++++ EXCERPTED RECORDS
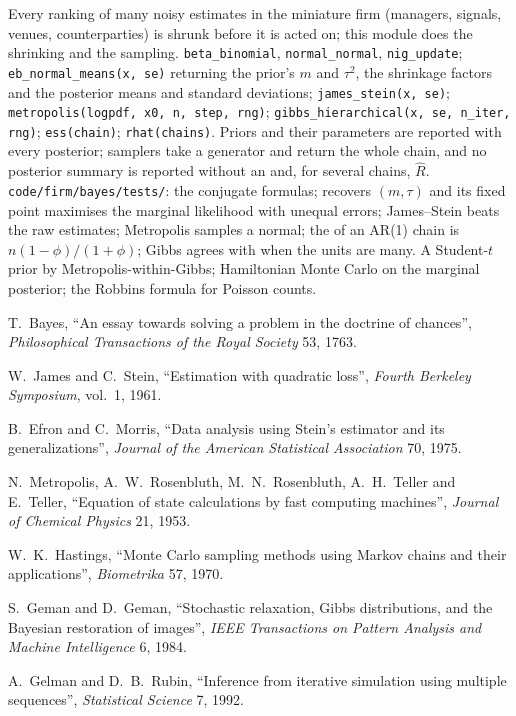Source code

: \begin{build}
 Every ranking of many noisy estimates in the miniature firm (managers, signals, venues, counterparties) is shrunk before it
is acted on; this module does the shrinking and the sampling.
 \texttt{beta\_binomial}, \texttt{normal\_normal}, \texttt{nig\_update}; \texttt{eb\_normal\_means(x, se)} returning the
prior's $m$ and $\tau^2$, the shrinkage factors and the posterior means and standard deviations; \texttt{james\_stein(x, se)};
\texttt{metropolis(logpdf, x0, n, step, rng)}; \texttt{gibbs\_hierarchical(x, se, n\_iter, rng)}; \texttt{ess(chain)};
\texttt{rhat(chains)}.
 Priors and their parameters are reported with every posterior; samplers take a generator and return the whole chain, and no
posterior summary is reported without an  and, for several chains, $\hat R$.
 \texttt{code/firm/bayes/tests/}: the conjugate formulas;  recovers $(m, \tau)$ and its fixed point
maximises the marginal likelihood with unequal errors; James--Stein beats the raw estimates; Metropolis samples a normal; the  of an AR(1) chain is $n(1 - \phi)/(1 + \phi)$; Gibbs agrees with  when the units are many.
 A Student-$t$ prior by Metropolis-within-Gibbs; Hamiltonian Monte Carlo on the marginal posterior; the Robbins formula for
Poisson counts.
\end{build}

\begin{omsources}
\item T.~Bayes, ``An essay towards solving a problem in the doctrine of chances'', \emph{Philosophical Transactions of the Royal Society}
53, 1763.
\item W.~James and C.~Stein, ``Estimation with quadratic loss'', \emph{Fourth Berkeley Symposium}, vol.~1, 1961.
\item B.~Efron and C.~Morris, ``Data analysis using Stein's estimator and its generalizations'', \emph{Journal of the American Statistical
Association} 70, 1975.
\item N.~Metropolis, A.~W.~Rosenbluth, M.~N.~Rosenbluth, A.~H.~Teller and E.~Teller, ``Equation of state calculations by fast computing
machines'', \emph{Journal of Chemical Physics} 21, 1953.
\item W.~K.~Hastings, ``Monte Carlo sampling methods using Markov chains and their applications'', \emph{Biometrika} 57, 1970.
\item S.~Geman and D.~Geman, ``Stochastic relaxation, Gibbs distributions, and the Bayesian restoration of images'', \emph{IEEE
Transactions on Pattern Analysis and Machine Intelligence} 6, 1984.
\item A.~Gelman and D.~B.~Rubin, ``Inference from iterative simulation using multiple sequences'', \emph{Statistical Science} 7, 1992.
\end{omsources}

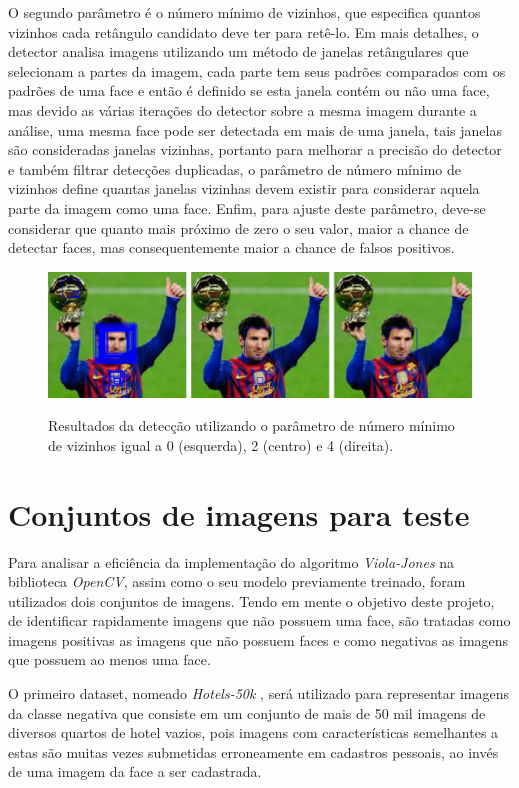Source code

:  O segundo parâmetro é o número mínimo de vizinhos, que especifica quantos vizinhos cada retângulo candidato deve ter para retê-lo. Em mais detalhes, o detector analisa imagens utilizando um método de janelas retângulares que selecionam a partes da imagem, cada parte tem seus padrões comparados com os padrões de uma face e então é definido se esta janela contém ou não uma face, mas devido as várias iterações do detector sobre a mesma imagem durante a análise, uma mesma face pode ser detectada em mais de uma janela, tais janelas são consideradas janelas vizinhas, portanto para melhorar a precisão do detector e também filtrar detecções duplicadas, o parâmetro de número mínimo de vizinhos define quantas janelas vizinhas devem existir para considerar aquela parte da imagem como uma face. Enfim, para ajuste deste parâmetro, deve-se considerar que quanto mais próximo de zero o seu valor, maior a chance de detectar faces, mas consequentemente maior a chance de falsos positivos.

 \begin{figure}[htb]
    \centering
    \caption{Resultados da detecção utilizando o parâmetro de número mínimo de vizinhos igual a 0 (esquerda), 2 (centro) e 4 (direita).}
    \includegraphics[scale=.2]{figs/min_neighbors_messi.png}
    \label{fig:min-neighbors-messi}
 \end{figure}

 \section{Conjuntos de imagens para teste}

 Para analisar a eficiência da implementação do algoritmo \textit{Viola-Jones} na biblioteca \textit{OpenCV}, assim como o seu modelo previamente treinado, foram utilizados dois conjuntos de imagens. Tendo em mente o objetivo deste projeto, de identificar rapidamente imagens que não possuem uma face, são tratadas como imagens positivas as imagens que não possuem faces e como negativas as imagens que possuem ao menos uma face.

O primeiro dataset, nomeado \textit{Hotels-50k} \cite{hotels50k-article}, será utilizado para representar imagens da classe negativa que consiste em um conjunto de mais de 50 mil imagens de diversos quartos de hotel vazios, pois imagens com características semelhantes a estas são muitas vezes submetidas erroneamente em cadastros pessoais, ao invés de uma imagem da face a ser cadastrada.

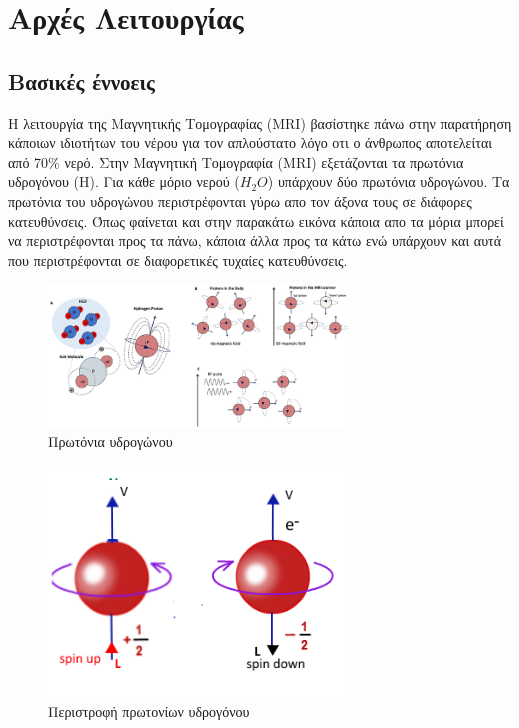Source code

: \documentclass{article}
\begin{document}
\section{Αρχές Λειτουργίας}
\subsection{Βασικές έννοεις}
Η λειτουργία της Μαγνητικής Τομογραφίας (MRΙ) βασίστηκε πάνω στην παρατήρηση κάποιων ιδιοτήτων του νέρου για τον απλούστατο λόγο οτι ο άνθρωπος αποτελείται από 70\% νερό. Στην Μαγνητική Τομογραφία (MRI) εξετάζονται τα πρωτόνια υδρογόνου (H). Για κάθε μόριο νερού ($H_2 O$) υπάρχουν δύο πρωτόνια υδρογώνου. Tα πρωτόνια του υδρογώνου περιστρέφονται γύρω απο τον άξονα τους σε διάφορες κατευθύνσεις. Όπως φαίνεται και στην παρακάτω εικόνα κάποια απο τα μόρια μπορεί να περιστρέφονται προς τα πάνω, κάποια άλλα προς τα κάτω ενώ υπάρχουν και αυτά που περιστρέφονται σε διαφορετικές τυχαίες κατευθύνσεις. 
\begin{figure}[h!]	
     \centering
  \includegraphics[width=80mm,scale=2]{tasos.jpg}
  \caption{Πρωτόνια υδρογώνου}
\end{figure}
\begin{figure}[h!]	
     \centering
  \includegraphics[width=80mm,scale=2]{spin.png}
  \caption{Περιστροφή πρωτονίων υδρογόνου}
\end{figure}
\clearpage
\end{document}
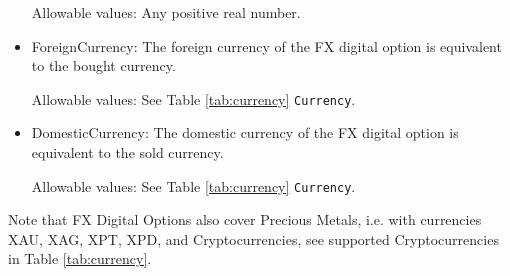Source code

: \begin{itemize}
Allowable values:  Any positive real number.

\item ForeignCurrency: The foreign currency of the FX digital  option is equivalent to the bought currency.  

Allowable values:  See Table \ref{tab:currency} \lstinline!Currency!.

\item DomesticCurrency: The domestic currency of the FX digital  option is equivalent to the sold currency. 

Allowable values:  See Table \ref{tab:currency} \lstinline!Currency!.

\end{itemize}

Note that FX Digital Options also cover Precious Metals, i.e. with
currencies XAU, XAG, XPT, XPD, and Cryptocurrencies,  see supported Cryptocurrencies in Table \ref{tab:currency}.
++++++++
TASK DESCRIPTION |
Keep every word of the records above exactly, and return them with no pictures.

PROBLEM SOLUTION |
Source code

: \begin{build}
 Every ranking of many noisy estimates in the miniature firm (managers, signals, venues, counterparties) is shrunk before it
is acted on; this module does the shrinking and the sampling.
 \texttt{beta\_binomial}, \texttt{normal\_normal}, \texttt{nig\_update}; \texttt{eb\_normal\_means(x, se)} returning the
prior's $m$ and $\tau^2$, the shrinkage factors and the posterior means and standard deviations; \texttt{james\_stein(x, se)};
\texttt{metropolis(logpdf, x0, n, step, rng)}; \texttt{gibbs\_hierarchical(x, se, n\_iter, rng)}; \texttt{ess(chain)};
\texttt{rhat(chains)}.
 Priors and their parameters are reported with every posterior; samplers take a generator and return the whole chain, and no
posterior summary is reported without an  and, for several chains, $\hat R$.
 \texttt{code/firm/bayes/tests/}: the conjugate formulas;  recovers $(m, \tau)$ and its fixed point
maximises the marginal likelihood with unequal errors; James--Stein beats the raw estimates; Metropolis samples a normal; the  of an AR(1) chain is $n(1 - \phi)/(1 + \phi)$; Gibbs agrees with  when the units are many.
 A Student-$t$ prior by Metropolis-within-Gibbs; Hamiltonian Monte Carlo on the marginal posterior; the Robbins formula for
Poisson counts.
\end{build}

\begin{omsources}
\item T.~Bayes, ``An essay towards solving a problem in the doctrine of chances'', \emph{Philosophical Transactions of the Royal Society}
53, 1763.
\item W.~James and C.~Stein, ``Estimation with quadratic loss'', \emph{Fourth Berkeley Symposium}, vol.~1, 1961.
\item B.~Efron and C.~Morris, ``Data analysis using Stein's estimator and its generalizations'', \emph{Journal of the American Statistical
Association} 70, 1975.
\item N.~Metropolis, A.~W.~Rosenbluth, M.~N.~Rosenbluth, A.~H.~Teller and E.~Teller, ``Equation of state calculations by fast computing
machines'', \emph{Journal of Chemical Physics} 21, 1953.
\item W.~K.~Hastings, ``Monte Carlo sampling methods using Markov chains and their applications'', \emph{Biometrika} 57, 1970.
\item S.~Geman and D.~Geman, ``Stochastic relaxation, Gibbs distributions, and the Bayesian restoration of images'', \emph{IEEE
Transactions on Pattern Analysis and Machine Intelligence} 6, 1984.
\item A.~Gelman and D.~B.~Rubin, ``Inference from iterative simulation using multiple sequences'', \emph{Statistical Science} 7, 1992.
\end{omsources}

Source code

:  O segundo parâmetro é o número mínimo de vizinhos, que especifica quantos vizinhos cada retângulo candidato deve ter para retê-lo. Em mais detalhes, o detector analisa imagens utilizando um método de janelas retângulares que selecionam a partes da imagem, cada parte tem seus padrões comparados com os padrões de uma face e então é definido se esta janela contém ou não uma face, mas devido as várias iterações do detector sobre a mesma imagem durante a análise, uma mesma face pode ser detectada em mais de uma janela, tais janelas são consideradas janelas vizinhas, portanto para melhorar a precisão do detector e também filtrar detecções duplicadas, o parâmetro de número mínimo de vizinhos define quantas janelas vizinhas devem existir para considerar aquela parte da imagem como uma face. Enfim, para ajuste deste parâmetro, deve-se considerar que quanto mais próximo de zero o seu valor, maior a chance de detectar faces, mas consequentemente maior a chance de falsos positivos.

 \begin{figure}[htb]
    \centering
    \caption{Resultados da detecção utilizando o parâmetro de número mínimo de vizinhos igual a 0 (esquerda), 2 (centro) e 4 (direita).}
    \includegraphics[scale=.2]{figs/min_neighbors_messi.png}
    \label{fig:min-neighbors-messi}
 \end{figure}

 \section{Conjuntos de imagens para teste}

 Para analisar a eficiência da implementação do algoritmo \textit{Viola-Jones} na biblioteca \textit{OpenCV}, assim como o seu modelo previamente treinado, foram utilizados dois conjuntos de imagens. Tendo em mente o objetivo deste projeto, de identificar rapidamente imagens que não possuem uma face, são tratadas como imagens positivas as imagens que não possuem faces e como negativas as imagens que possuem ao menos uma face.

O primeiro dataset, nomeado \textit{Hotels-50k} \cite{hotels50k-article}, será utilizado para representar imagens da classe negativa que consiste em um conjunto de mais de 50 mil imagens de diversos quartos de hotel vazios, pois imagens com características semelhantes a estas são muitas vezes submetidas erroneamente em cadastros pessoais, ao invés de uma imagem da face a ser cadastrada.

Source code

: \documentclass{article}
\begin{document}
\section{Αρχές Λειτουργίας}
\subsection{Βασικές έννοεις}
Η λειτουργία της Μαγνητικής Τομογραφίας (MRΙ) βασίστηκε πάνω στην παρατήρηση κάποιων ιδιοτήτων του νέρου για τον απλούστατο λόγο οτι ο άνθρωπος αποτελείται από 70\% νερό. Στην Μαγνητική Τομογραφία (MRI) εξετάζονται τα πρωτόνια υδρογόνου (H). Για κάθε μόριο νερού ($H_2 O$) υπάρχουν δύο πρωτόνια υδρογώνου. Tα πρωτόνια του υδρογώνου περιστρέφονται γύρω απο τον άξονα τους σε διάφορες κατευθύνσεις. Όπως φαίνεται και στην παρακάτω εικόνα κάποια απο τα μόρια μπορεί να περιστρέφονται προς τα πάνω, κάποια άλλα προς τα κάτω ενώ υπάρχουν και αυτά που περιστρέφονται σε διαφορετικές τυχαίες κατευθύνσεις. 
\begin{figure}[h!]	
     \centering
  \includegraphics[width=80mm,scale=2]{tasos.jpg}
  \caption{Πρωτόνια υδρογώνου}
\end{figure}
\begin{figure}[h!]	
     \centering
  \includegraphics[width=80mm,scale=2]{spin.png}
  \caption{Περιστροφή πρωτονίων υδρογόνου}
\end{figure}
\clearpage
\end{document}
Source code

: \begin{itemize}
Allowable values:  Any positive real number.

\item ForeignCurrency: The foreign currency of the FX digital  option is equivalent to the bought currency.  

Allowable values:  See Table \ref{tab:currency} \lstinline!Currency!.

\item DomesticCurrency: The domestic currency of the FX digital  option is equivalent to the sold currency. 

Allowable values:  See Table \ref{tab:currency} \lstinline!Currency!.

\end{itemize}

Note that FX Digital Options also cover Precious Metals, i.e. with
currencies XAU, XAG, XPT, XPD, and Cryptocurrencies,  see supported Cryptocurrencies in Table \ref{tab:currency}.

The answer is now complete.